== Segment start ==

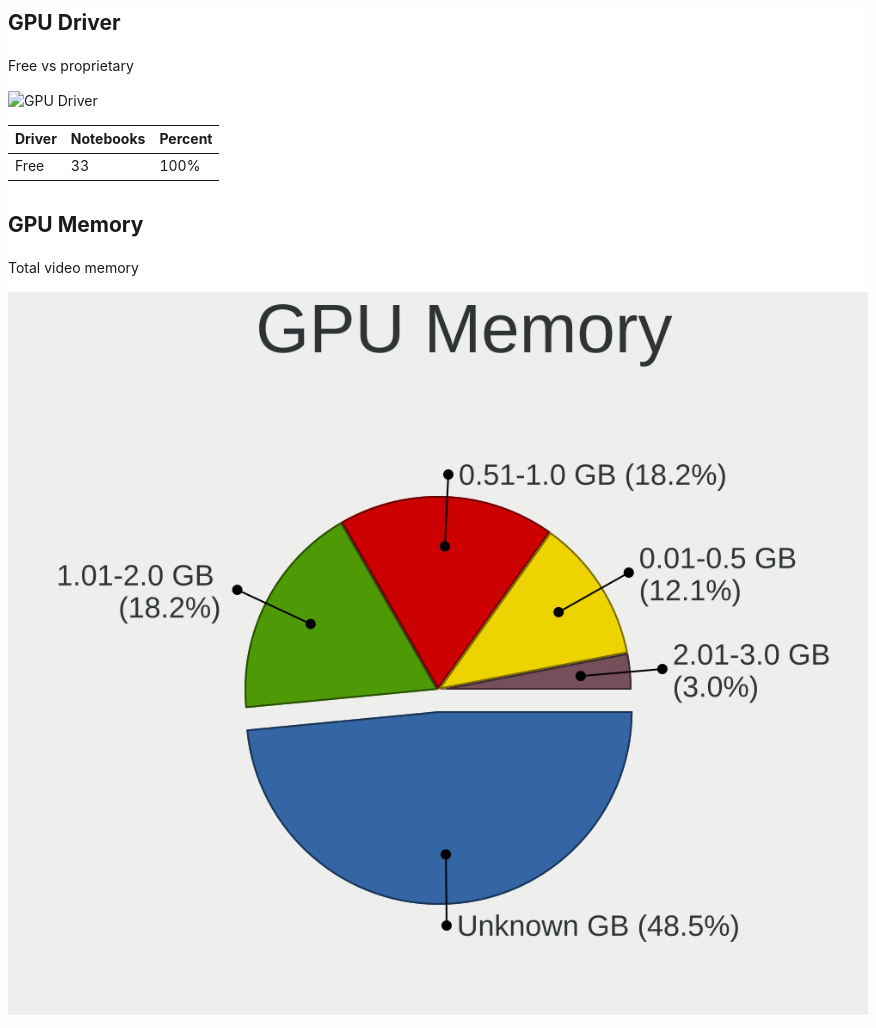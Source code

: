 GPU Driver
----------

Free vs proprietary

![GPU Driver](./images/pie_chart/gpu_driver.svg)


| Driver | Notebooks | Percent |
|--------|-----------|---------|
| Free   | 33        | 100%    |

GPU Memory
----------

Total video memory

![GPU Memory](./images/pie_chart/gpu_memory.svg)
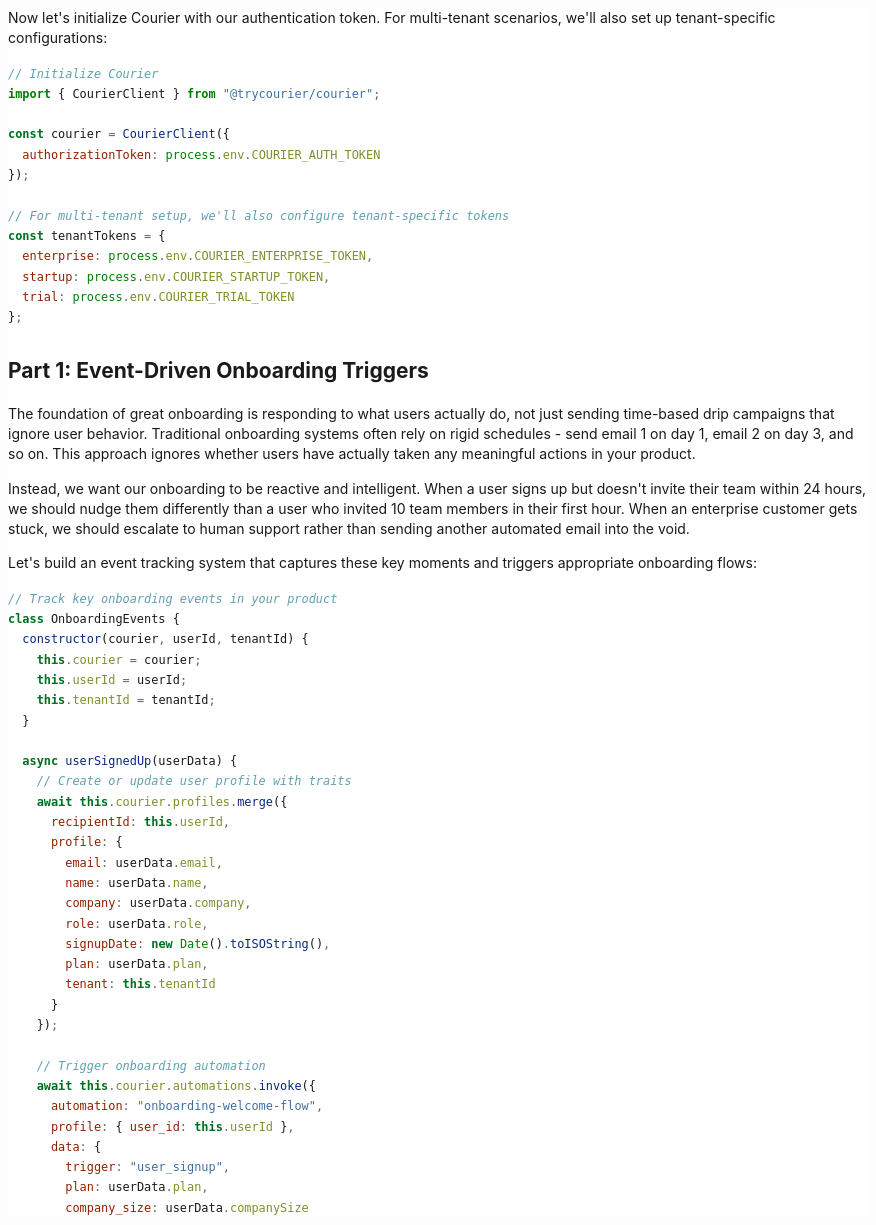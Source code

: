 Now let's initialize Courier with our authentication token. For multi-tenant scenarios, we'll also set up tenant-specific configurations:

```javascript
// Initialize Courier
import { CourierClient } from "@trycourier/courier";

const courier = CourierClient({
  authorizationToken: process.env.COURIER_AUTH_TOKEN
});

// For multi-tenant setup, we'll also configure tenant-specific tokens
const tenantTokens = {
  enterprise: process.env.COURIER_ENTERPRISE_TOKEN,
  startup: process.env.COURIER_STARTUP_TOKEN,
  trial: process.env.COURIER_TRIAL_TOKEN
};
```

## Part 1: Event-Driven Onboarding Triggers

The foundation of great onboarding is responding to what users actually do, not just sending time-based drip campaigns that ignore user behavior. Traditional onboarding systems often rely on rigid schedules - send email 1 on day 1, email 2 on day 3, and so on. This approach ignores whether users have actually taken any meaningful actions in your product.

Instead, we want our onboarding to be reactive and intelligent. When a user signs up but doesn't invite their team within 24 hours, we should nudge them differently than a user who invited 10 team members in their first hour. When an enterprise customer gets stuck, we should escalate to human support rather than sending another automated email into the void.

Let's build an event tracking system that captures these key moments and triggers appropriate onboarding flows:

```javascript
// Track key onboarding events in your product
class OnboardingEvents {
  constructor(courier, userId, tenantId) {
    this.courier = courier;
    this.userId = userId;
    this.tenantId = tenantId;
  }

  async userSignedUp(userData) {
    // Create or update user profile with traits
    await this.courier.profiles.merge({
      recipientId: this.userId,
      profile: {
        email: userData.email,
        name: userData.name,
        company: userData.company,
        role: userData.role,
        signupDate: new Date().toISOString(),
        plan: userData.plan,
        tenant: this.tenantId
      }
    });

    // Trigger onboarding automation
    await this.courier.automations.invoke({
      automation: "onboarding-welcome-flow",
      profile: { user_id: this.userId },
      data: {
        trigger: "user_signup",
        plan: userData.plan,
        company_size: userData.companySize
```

== Segment end ==

HOW TO COMPLETE THIS TASK: Reproduce the full listing faithfully, but do not carry over any pictures.

TASK RESPONSE:
Source code

: GPU Driver
----------

Free vs proprietary

![GPU Driver](./images/pie_chart/gpu_driver.svg)


| Driver | Notebooks | Percent |
|--------|-----------|---------|
| Free   | 33        | 100%    |

GPU Memory
----------

Total video memory

![GPU Memory](./images/pie_chart/gpu_memory.svg)
Source code

: Now let's initialize Courier with our authentication token. For multi-tenant scenarios, we'll also set up tenant-specific configurations:

```javascript
// Initialize Courier
import { CourierClient } from "@trycourier/courier";

const courier = CourierClient({
  authorizationToken: process.env.COURIER_AUTH_TOKEN
});

// For multi-tenant setup, we'll also configure tenant-specific tokens
const tenantTokens = {
  enterprise: process.env.COURIER_ENTERPRISE_TOKEN,
  startup: process.env.COURIER_STARTUP_TOKEN,
  trial: process.env.COURIER_TRIAL_TOKEN
};
```

## Part 1: Event-Driven Onboarding Triggers

The foundation of great onboarding is responding to what users actually do, not just sending time-based drip campaigns that ignore user behavior. Traditional onboarding systems often rely on rigid schedules - send email 1 on day 1, email 2 on day 3, and so on. This approach ignores whether users have actually taken any meaningful actions in your product.

Instead, we want our onboarding to be reactive and intelligent. When a user signs up but doesn't invite their team within 24 hours, we should nudge them differently than a user who invited 10 team members in their first hour. When an enterprise customer gets stuck, we should escalate to human support rather than sending another automated email into the void.

Let's build an event tracking system that captures these key moments and triggers appropriate onboarding flows:

```javascript
// Track key onboarding events in your product
class OnboardingEvents {
  constructor(courier, userId, tenantId) {
    this.courier = courier;
    this.userId = userId;
    this.tenantId = tenantId;
  }

  async userSignedUp(userData) {
    // Create or update user profile with traits
    await this.courier.profiles.merge({
      recipientId: this.userId,
      profile: {
        email: userData.email,
        name: userData.name,
        company: userData.company,
        role: userData.role,
        signupDate: new Date().toISOString(),
        plan: userData.plan,
        tenant: this.tenantId
      }
    });

    // Trigger onboarding automation
    await this.courier.automations.invoke({
      automation: "onboarding-welcome-flow",
      profile: { user_id: this.userId },
      data: {
        trigger: "user_signup",
        plan: userData.plan,
        company_size: userData.companySize
```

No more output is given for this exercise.